This notebook implements two small but real vector databases:


### 1. **Brute-Force Vector Database**
- Stores vectors and metadata 
- Uses cosine similarity to compare query to **each** vector in the database (O(n) time)
- Simple and exact


### 2. **ANN Vector Database (Locality-Sensitive Hashing)**
- Uses random hyperplanes to hash vectors, grouping similar vectors into buckets
- Searches only inside the matching bucket (faster than brute-force)
- Fast but approximate

In [1]:
import numpy as np
from collections import defaultdict

In [2]:
class BruteForceVectorDB:
    def __init__(self):
        self.vectors = []
        self.data = []

    def cos_sim(self, a, b):
        a_norm = np.linalg.norm(a)
        b_norm = np.linalg.norm(b)
        if a_norm == 0 or b_norm == 0:
            return 0
        return np.dot(a, b) / (a_norm * b_norm)

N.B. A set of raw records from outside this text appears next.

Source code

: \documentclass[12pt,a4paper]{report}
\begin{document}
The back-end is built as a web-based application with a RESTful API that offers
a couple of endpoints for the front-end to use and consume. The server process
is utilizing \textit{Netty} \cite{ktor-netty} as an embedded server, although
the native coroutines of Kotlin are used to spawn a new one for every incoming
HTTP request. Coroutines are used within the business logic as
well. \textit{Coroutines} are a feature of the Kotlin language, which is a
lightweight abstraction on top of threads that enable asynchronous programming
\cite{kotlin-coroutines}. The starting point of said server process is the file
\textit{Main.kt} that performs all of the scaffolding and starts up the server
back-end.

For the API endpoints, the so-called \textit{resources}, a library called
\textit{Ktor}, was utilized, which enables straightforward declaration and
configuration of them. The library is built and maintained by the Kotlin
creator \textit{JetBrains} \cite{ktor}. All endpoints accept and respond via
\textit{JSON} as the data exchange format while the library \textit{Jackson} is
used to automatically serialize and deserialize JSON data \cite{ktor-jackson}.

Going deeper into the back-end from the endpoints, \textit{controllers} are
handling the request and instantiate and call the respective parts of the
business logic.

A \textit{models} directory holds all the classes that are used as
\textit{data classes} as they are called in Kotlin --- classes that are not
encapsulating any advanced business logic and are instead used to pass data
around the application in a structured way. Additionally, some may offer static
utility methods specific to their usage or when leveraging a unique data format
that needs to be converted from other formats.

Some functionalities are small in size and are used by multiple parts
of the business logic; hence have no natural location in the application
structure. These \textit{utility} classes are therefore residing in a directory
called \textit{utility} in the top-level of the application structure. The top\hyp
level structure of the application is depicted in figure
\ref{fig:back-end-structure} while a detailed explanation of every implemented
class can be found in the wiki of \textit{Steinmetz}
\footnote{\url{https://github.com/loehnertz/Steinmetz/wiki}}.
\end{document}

    def add(self, vec, meta):
        self.vectors.append(vec)
        self.data.append(meta)

    def search(self, query_vec, k=5):
        scores = []

        for vec, meta in zip(self.vectors, self.data):
            sim = self.cos_sim(query_vec, vec)
            scores.append((sim, meta))

        scores.sort(key=lambda x: x[0], reverse=True)
        return scores[:k]


In [4]:
bfdb = BruteForceVectorDB()

# Add some example vectors
bfdb.add(np.array([1, 0, 0, 0]), "Dog")
bfdb.add(np.array([0, 1, 0, 0]), "Cat")
bfdb.add(np.array([0, 0.6, 0.4, 0]), "Lion")
bfdb.add(np.array([0, 0, 1, 0]), "Wild")

# Query vector. Maybe something like "Wolf", should return "Dog" as the #1 result
query = np.array([0.6, 0, 0.4, 0])

bfdb.search(query, k=2)

[(np.float64(0.8320502943378436), 'Dog'),
 (np.float64(0.5547001962252291), 'Wild')]